Typisch Fässler: Der Schweizer strahlt jederzeit die nötige Ruhe aus Zoom

"Das ist nun einmal so, wenn man jahrelang auf einen solchen Sieg scharf war. Wenn es dann endlich zum ersten Mal klappt, hat dies eine andere Bedeutung als beim zweiten Mal", erklärt der Audi-Werkspilot aus Alencon. Treluyer ist rund ein halbes Jahr jünger als Fässler, hat allerdings einen anderen Weg im Motorsport bestritten - und er hat ein anderes Umfeld. Der 36-Jährige hat mit seiner Frau Melanie den kleinen Sohn Jules, mit dem er motorsportliche Leidenschaft auf andere Art teilen kann als Fässler mit seinem "Frauenclub".

Sportlich arbeitete sich Treluyer zunächst im Motocross nach oben. Die wilde Spaß auf dem Zweirad ist ein Hobby geblieben. Wann immer die Zeit vorhanden ist, macht der Franzose mit seiner Enduro wilde Sprünge. Im Alter von 13 Jahren wechselte er jedoch auf vier Räder. Nach Kartsport, Formel Campus, Formel Renault und Formel 3 erfolgte der Schritt nach Japan. Bereits im zweiten Jahr (2001) sicherte sich Treluyer die Krone in der Japanischen Formel 3, zusätzlich den zweiten Rang im Macao-Grand-Prix.

Neulich auf dem Parkplatz

Seit 2002 mischt Treluyer die japanische GT-Szene auf, bis 2009 war er zusätzlich in der schnellen Formel Nippon aktiv. Dort war oftmals Andre Lotterer sein Gegner. Der 31-Jährige ist fünf Jahre jünger als seine Kollegen, er hat keine Ehefrau und keine Kinder. Entsprechend bleibt beim gebürtigen Duisburger viel mehr Raum zum Toben. Sein Leben ist weniger auf Familie gepolt, sondern voll auf das Motto "Vollgas" abgestimmt. Genau hierin unterscheiden sich die drei Audi-Weltmeister am deutlichsten.
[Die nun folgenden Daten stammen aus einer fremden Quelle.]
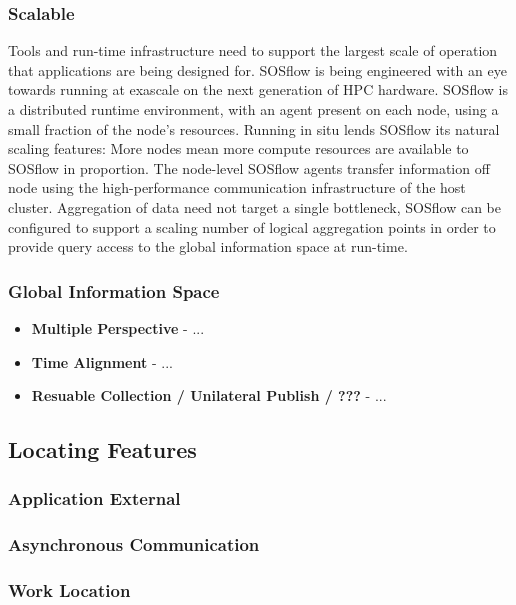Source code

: \subsubsection{Scalable}
%
Tools and run-time infrastructure need to support the largest scale of
operation that applications are being designed for.
%
SOSflow is being engineered with an eye towards running at exascale
on the next generation of HPC hardware.
%
SOSflow is a distributed runtime environment, with an agent present
on each node, using a small fraction of the node's resources.
%
Running in situ lends SOSflow its natural scaling features: More nodes
mean more compute resources are available to SOSflow in proportion.
%
The node-level SOSflow agents transfer information off node using
the high-performance communication infrastructure of the host cluster.
%
Aggregation of data need not target a single bottleneck, SOSflow can
be configured to support a scaling number of logical aggregation points
in order to provide query access to the global information space at
run-time.
%
\subsubsection{Global Information Space}
     \begin{itemize}
        \item \textbf{Multiple Perspective} - ...
        \item \textbf{Time Alignment} - ...
        \item \textbf{Resuable Collection / Unilateral Publish / ???} - ...
     \end{itemize}
\subsection{Locating Features}
\subsubsection{Application External}
\subsubsection{Asynchronous Communication}
\subsubsection{Work Location}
"Lass mich ein Bild wählen", sagt Lotterer. "Sagen wir mal, der Marcel, der Ben und ich fahren mit unseren Autos auf einen Supermarkt-Parkplatz. Marcel wählt sicherlich einen Platz etwas abseits, wo er bequem und stressfrei ein- und aussteigen und seine Einkäufe in Ruhe verstauen kann. Der Ben nimmt die Lücke, die gerade irgendwo frei ist. Ich wäre derjenige, der unbedingt einen Parkplatz ganz in der Nähe des Eingangs haben muss. So bin ich eben."

Benoit Treluyer

Viel mehr Action: Spaßvogel Andre Lotterer und der "heimliche Chef" Benoit Treluyer Zoom

"Das Lustige daran ist, dass Andre dann keinen Platz dort bekommt und seine Runden drehen muss auf der Suche nach einer Lücke", lacht Fässler angesichts des Bildes. "In der Zeit bin ich längst mit dem Einkaufswagen vorne." Ein Wettbewerb innerhalb des Teams? Nein, sondern einfach nur ein Ausdruck der unterschiedlichen Herangehensweisen. "Wir ergänzen uns perfekt", erklärt der Schweizer. "Drei Lotterers, drei Treluyers oder drei Fässlers - das würde niemals so gut funktionieren."

"Jeder hat seine Stärken und bringt diese ein", erklärt Renningenieurin Leena Gade. Hinzu kommt, dass sich die drei Weltmeister untereinander vertrauen und keinerlei Neid oder Missgunst herrscht. "Das war in diesem Jahr in Le Mans deutlich zu sehen. Leider habe ich mich in der Nacht total schlecht gefühlt, ich war krank", erinnert sich Treluyer. "Da war es selbstverständlich, dass die beiden meinen Job mitgemacht haben. Ich war am Vormittag wieder ausreichend fit, bin erst dann wieder ins Auto gestiegen. Es passt einfach perfekt."